One of the last direct utterances about the Jews in the Black Notebooks reads:
“Prophecy” is a technique of defense against the destinal of history [Geschicklichen der Geschichte]. It is an instrument of the will to power. That the great prophets are Jews is a fact whose secret has still not been considered. (Note for a jackass: this remark has nothing to do with “anti-Semitism.” This is so foolish and so reprehensible, like the bloody—and, above all, the unbloody—actions of Christianity against “the heathens.” That even Christianity denounces anti-Semitism as “un-Christian” belongs to the highly cultivated refinement of its power technique.)20
To begin with, in this note the façade just crumbles. That is, if the utterance concerning the “death machinery” at work on the Germans was to be said only “to the destiny of beyng itself and its stillness,” now it is noted “for a jackass” (i.e., for the public?) that what is said here would have “nothing to do with ‘anti-Semitism.’” But what is said? In principle, the following: forecasting and prediction are directed against an understanding of the “destinal of history,” which strongly recalls the Greek μοῖρα, the unknowable spinning of the threads of fate, to which even the Greek gods themselves were exposed.

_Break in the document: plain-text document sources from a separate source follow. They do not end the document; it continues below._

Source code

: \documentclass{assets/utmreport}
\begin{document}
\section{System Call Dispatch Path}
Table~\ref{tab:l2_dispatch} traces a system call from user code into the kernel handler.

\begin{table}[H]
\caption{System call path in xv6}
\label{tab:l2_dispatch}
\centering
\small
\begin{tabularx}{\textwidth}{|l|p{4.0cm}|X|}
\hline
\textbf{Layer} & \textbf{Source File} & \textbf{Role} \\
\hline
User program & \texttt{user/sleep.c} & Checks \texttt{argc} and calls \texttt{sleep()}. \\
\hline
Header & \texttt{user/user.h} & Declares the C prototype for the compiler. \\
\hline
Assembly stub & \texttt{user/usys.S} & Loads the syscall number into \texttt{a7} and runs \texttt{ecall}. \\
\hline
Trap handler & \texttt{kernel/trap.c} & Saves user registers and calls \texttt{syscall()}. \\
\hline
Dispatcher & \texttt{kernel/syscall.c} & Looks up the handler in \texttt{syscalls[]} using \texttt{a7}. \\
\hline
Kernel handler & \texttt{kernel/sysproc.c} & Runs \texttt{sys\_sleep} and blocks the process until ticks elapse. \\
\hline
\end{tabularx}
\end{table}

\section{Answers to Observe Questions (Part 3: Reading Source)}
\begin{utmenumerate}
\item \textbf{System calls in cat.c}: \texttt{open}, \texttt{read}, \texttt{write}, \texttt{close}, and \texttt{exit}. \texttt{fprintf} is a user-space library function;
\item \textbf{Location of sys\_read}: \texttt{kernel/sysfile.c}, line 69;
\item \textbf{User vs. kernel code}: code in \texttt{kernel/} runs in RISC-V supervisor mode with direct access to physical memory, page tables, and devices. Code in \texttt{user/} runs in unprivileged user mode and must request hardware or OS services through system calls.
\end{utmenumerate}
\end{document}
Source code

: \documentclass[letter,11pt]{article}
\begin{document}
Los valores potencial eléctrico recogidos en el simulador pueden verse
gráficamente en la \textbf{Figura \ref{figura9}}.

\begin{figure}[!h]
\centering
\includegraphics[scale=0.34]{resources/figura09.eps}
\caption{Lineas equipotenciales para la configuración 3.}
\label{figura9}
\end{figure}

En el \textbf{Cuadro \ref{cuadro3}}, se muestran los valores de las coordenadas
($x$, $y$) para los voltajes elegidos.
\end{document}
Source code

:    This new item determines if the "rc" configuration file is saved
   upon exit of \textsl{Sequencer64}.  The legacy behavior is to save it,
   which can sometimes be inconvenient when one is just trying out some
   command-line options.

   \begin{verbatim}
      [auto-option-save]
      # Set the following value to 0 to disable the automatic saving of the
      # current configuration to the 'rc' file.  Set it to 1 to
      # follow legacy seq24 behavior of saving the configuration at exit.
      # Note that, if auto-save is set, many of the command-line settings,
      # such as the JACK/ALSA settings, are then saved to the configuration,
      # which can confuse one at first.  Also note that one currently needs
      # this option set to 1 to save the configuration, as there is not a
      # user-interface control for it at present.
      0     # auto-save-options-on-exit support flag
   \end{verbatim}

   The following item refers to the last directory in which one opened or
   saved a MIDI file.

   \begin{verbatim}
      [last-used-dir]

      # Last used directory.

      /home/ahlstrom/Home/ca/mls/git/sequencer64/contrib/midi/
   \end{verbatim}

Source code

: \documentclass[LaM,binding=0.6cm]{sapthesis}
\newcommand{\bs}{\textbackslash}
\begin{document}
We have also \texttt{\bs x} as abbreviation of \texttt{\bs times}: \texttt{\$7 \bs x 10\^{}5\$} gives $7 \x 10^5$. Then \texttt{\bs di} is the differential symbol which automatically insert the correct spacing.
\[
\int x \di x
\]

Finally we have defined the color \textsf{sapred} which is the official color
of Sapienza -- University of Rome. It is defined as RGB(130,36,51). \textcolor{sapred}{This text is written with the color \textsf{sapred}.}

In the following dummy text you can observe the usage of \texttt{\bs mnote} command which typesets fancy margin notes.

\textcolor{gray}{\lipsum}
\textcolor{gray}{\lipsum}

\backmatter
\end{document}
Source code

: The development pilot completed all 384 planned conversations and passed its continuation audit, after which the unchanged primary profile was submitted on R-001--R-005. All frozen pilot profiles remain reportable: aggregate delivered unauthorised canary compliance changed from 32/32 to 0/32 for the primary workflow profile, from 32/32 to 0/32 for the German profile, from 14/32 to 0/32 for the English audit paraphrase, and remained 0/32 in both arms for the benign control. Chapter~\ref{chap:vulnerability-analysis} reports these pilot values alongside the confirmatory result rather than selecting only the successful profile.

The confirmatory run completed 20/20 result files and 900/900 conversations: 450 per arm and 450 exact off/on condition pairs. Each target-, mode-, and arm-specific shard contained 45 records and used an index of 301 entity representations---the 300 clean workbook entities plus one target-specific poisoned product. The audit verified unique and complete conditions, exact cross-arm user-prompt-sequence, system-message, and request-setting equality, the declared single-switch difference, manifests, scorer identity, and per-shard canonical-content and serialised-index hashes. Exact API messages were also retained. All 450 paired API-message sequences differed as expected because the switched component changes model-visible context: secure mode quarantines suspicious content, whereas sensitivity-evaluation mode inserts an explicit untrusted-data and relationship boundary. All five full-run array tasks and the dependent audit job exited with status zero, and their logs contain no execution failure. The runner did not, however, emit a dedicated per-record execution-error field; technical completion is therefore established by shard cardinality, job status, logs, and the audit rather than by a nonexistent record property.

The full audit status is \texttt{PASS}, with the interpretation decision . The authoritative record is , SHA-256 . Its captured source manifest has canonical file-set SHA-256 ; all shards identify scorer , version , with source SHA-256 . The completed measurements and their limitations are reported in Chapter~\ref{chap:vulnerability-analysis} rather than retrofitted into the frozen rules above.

With this Heidegger appears to assu
me that the prophet primarily speaks about the future, and not critically against the present. Moreover, he ignores that in the stories of being chosen to be a prophet, being seized by God is described often enough as a bitter fate (cf. Ezekiel). The speech of the prophets is continually contested and set upon, and this by other Jews themselves. Accordingly, the “office” of prophet would be thoroughly comparable to that of the self-sacrificing poet that Heidegger had found in Hölderlin alone.21
For the thinker, prophetic speech is a “technique,” an “instrument of the will to power.” Moreover, it hides an unthought “secret.” What does he want to signify by this? Through their “‘prophecy,’” have the Jews successfully “co-organized” “in the last 12 years” the downfall of the Germans? Again we brush up against this pronouncement. Can a philosopher insinuate something like this? Does this not give the impression that the thinker has strayed into occultism, one for which all words fail us? Or must we indeed diagnose an anti-Semitic paranoia?
What Heidegger means in regard to the “secret” of the Jewish prophets he does not take to be anti-Semitism. The rationale for this assuagement is in any case not very convincing. Anti-Semitism is compared to the relationship of Christians to the “‘heathens.’” That Christians took action against non-Christians would be just as stupid as anti-Semitism. To condemn anti-Semitism in this Christian way would belong to the “power technique” of the Christians. What is so foolish and so reprehensible in anti-Semitism itself is not at all expressed—rather, Heidegger uses it only as a foil for the sake of denouncing the foolishness and reprehensibility of Christendom. Additionally, he appears to hold “above all, the unbloody actions” to be especially questionable, i.e.. probably the theological condemnation of non-Christians by Christians. Anti-Semitism for Heidegger is not “so foolish and so reprehensible” because it is located within acts of the “will to power.” Rather he finds it foolish and reprehensible because, unlike philosophy, it is not able to see through these acts.